- WHAT IS NEEDED:
Wherever the string "programming" shows up in the data below, copy the whole line.

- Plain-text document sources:

↓↓↓

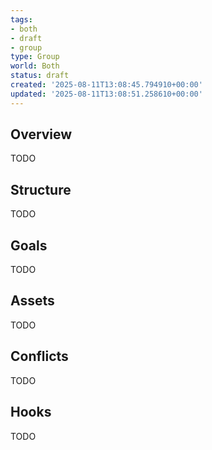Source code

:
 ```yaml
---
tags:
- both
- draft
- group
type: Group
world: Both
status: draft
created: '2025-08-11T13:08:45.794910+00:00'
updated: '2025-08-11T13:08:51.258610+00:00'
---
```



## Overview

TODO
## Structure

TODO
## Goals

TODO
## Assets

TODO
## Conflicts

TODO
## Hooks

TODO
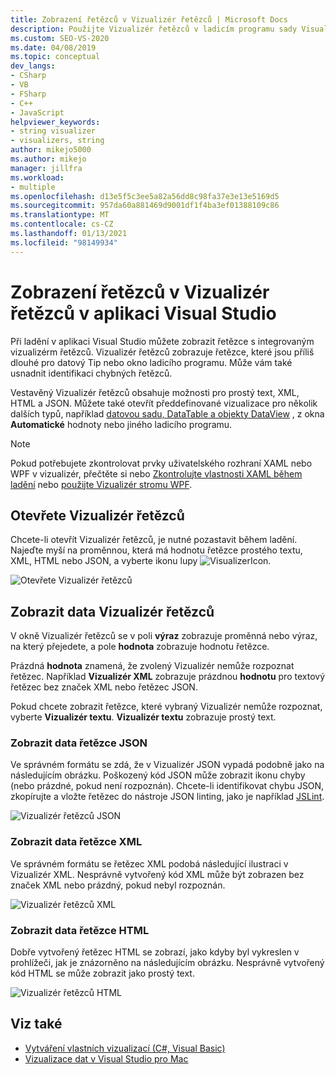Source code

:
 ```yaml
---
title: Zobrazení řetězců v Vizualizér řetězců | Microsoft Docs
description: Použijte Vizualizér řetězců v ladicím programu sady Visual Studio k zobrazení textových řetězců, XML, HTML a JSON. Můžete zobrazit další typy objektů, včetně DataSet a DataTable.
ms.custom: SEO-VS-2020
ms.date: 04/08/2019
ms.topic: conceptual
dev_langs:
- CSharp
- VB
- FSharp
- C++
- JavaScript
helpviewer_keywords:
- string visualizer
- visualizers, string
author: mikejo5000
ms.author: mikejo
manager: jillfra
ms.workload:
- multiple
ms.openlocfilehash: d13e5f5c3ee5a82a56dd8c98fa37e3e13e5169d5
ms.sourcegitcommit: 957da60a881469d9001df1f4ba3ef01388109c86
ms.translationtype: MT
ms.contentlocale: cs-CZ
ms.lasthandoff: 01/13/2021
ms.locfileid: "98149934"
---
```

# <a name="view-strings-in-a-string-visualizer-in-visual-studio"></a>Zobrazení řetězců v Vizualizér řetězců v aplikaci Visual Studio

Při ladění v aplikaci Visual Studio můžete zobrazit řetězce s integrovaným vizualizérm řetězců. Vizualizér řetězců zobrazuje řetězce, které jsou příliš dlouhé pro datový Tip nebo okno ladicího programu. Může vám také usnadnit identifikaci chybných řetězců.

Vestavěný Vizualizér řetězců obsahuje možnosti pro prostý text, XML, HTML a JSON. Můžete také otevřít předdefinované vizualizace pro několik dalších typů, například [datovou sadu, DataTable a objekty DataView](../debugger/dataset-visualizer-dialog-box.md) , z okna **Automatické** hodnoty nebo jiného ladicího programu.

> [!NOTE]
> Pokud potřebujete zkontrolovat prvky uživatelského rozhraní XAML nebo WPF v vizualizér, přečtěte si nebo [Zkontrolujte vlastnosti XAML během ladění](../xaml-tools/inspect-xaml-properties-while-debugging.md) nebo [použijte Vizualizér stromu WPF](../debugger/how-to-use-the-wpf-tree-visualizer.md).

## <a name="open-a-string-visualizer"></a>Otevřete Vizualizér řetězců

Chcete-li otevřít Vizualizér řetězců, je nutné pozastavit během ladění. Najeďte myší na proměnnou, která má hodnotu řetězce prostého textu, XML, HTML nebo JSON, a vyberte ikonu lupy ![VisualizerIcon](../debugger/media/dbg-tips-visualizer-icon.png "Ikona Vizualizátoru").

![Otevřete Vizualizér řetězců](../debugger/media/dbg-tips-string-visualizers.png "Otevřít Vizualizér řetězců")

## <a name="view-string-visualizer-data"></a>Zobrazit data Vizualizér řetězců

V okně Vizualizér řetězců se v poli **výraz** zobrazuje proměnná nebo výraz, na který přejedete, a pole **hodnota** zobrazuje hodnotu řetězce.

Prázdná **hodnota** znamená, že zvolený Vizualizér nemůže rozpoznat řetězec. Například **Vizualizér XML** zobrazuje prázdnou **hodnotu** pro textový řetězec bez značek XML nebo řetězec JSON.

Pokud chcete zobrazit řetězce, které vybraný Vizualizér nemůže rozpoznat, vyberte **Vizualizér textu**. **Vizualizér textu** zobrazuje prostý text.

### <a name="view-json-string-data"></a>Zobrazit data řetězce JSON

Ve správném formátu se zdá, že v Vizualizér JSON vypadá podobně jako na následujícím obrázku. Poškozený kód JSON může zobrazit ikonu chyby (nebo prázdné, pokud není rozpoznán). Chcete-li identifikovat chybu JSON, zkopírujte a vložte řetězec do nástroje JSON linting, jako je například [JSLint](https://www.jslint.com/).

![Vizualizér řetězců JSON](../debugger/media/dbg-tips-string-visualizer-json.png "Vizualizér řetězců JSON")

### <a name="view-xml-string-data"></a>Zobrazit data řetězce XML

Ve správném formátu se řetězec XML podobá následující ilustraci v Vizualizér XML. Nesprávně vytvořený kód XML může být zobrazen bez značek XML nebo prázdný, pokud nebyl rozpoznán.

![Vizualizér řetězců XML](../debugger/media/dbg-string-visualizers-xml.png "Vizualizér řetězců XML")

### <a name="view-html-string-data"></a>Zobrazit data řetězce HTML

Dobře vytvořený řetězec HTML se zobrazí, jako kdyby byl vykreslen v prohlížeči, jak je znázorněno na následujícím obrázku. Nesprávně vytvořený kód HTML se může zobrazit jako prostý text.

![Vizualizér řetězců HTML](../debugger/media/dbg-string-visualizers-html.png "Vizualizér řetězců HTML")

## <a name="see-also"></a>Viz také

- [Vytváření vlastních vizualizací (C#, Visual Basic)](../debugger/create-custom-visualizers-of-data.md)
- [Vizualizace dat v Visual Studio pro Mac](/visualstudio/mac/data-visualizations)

↑↑↑
↓↓↓

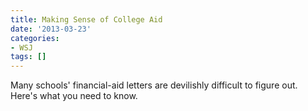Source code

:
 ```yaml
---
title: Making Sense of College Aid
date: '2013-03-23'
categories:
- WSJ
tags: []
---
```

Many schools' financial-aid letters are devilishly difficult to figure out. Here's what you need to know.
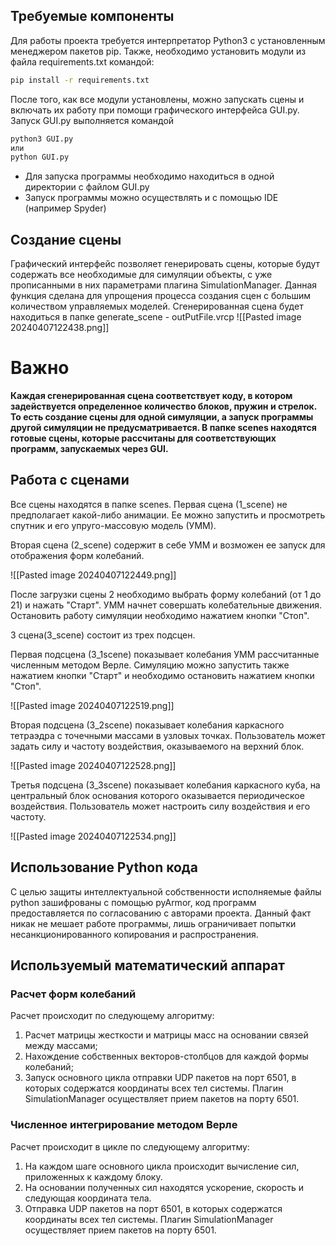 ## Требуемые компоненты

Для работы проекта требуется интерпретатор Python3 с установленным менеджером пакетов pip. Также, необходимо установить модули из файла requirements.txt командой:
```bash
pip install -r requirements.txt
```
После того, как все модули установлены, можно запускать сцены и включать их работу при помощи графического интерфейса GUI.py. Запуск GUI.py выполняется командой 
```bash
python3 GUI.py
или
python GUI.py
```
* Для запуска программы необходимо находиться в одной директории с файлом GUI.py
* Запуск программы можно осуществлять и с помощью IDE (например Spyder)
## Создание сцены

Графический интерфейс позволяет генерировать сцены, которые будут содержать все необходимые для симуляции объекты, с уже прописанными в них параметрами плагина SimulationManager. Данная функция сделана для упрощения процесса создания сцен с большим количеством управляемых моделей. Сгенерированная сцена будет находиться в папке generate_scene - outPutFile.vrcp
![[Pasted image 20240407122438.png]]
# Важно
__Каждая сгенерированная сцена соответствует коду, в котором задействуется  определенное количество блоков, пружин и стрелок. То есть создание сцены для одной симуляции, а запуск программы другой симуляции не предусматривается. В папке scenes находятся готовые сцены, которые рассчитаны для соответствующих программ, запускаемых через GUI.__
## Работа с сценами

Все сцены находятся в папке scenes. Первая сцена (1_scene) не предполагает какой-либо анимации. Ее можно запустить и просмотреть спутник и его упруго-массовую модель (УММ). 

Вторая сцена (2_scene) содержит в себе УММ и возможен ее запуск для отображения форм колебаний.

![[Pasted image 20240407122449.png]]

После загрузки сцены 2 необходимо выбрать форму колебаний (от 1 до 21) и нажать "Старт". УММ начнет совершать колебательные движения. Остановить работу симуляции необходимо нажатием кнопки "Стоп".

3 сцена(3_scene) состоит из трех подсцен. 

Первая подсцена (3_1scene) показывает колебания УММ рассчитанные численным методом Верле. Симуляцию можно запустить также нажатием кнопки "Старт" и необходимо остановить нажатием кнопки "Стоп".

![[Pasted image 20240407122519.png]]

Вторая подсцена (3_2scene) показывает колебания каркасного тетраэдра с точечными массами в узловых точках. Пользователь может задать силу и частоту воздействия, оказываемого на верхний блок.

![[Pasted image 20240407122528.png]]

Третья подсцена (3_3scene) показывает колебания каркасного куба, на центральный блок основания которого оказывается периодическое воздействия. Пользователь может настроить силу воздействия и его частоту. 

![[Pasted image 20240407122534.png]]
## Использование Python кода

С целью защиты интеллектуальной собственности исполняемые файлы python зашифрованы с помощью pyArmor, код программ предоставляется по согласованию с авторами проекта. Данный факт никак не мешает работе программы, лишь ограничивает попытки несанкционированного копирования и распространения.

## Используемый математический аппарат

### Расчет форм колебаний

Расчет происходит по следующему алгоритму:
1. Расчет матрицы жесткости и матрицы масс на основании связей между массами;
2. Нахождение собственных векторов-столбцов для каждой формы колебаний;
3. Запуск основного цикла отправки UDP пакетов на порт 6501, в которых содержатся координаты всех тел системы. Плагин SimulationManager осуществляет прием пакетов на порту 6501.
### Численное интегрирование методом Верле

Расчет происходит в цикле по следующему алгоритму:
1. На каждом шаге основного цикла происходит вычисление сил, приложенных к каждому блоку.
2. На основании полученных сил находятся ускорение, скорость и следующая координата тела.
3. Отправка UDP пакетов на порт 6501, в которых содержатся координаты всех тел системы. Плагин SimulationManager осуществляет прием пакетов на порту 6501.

↑↑↑
↓↓↓

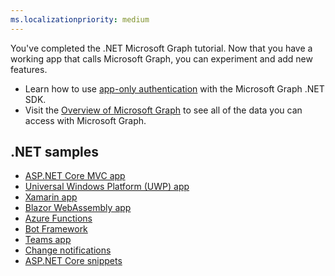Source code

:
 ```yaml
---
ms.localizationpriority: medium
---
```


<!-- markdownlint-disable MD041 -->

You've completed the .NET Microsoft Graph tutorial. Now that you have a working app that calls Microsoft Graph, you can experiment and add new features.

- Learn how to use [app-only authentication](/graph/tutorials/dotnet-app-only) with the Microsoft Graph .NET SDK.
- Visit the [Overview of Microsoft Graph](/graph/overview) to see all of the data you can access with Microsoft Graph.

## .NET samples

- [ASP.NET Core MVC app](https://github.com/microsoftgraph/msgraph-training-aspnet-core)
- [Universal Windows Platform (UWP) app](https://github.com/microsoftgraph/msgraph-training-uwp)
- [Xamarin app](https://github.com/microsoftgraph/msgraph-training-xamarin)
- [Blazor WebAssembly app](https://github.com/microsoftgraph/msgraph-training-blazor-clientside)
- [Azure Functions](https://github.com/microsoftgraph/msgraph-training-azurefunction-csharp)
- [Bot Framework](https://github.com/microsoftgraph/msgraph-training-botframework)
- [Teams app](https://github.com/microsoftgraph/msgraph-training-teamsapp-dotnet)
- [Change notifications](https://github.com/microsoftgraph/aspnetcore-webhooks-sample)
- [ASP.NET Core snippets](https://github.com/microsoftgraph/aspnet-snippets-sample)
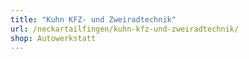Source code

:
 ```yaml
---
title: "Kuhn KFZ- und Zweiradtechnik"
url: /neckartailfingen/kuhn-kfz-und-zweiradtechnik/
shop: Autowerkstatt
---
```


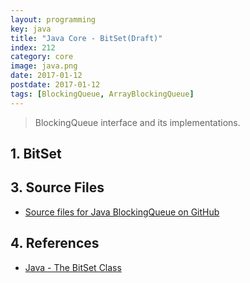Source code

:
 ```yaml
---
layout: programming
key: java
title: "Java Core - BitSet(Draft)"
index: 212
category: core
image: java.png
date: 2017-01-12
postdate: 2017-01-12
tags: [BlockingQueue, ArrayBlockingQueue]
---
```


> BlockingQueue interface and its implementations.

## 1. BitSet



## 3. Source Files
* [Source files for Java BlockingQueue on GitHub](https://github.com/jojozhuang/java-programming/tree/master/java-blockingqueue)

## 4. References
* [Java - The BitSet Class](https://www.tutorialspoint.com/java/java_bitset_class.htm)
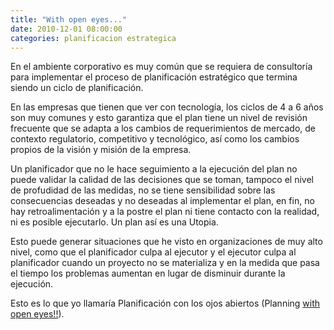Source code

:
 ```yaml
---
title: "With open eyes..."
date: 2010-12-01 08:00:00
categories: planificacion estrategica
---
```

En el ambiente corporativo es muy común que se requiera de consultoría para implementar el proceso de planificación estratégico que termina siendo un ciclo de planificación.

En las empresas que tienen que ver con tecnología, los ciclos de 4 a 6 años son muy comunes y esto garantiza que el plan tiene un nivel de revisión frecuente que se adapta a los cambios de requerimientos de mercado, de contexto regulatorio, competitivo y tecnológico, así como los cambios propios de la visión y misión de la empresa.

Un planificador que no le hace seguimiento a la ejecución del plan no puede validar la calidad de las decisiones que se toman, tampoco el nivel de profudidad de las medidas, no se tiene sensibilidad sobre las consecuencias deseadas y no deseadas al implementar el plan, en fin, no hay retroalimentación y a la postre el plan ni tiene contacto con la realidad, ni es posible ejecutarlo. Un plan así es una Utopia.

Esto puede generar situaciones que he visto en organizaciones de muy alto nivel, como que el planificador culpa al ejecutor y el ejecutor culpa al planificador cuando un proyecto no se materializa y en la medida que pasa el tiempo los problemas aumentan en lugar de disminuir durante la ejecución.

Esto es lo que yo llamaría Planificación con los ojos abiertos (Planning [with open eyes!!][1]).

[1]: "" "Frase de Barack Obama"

↑↑↑

- EXERCISE SOLUTION:
layout: programming
* [Source files for Java BlockingQueue on GitHub](https://github.com/jojozhuang/java-programming/tree/master/java-blockingqueue)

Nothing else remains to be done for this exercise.